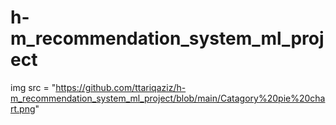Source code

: # h-m_recommendation_system_ml_project

img src = "https://github.com/ttariqaziz/h-m_recommendation_system_ml_project/blob/main/Catagory%20pie%20chart.png"
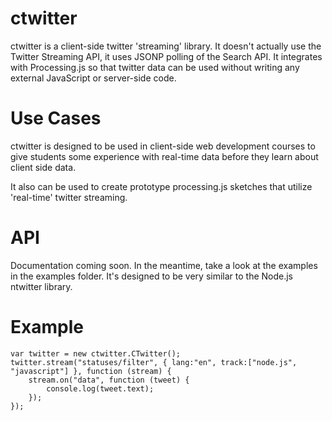 ctwitter
=======

ctwitter is a client-side twitter 'streaming' library. It doesn't actually use the Twitter Streaming API,
it uses JSONP polling of the Search API. It integrates with Processing.js so that twitter data can be used
without writing any external JavaScript or server-side code.

Use Cases
=========

ctwitter is designed to be used in client-side web development courses to give students some experience
with real-time data before they learn about client side data.

It also can be used to create prototype processing.js sketches that utilize 'real-time' twitter streaming.


API
===

Documentation coming soon. In the meantime, take a look at the examples in the examples folder. It's designed
to be very similar to the Node.js ntwitter library.

Example
=======

    var twitter = new ctwitter.CTwitter();
    twitter.stream("statuses/filter", { lang:"en", track:["node.js", "javascript"] }, function (stream) {
        stream.on("data", function (tweet) {
            console.log(tweet.text);
        });
    });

▸ Instructions to follow: An exact retyping of the material, minus the pictures, is the required answer.

▸ Reply:
Source code

: # h-m_recommendation_system_ml_project

img src = "https://github.com/ttariqaziz/h-m_recommendation_system_ml_project/blob/main/Catagory%20pie%20chart.png"
 ctwitter
=======

ctwitter is a client-side twitter 'streaming' library. It doesn't actually use the Twitter Streaming API,
it uses JSONP polling of the Search API. It integrates with Processing.js so that twitter data can be used
without writing any external JavaScript or server-side code.

Use Cases
=========

ctwitter is designed to be used in client-side web development courses to give students some experience
with real-time data before they learn about client side data.

It also can be used to create prototype processing.js sketches that utilize 'real-time' twitter streaming.


API
===

Documentation coming soon. In the meantime, take a look at the examples in the examples folder. It's designed
to be very similar to the Node.js ntwitter library.

Example
=======

    var twitter = new ctwitter.CTwitter();
    twitter.stream("statuses/filter", { lang:"en", track:["node.js", "javascript"] }, function (stream) {
        stream.on("data", function (tweet) {
            console.log(tweet.text);
        });
    });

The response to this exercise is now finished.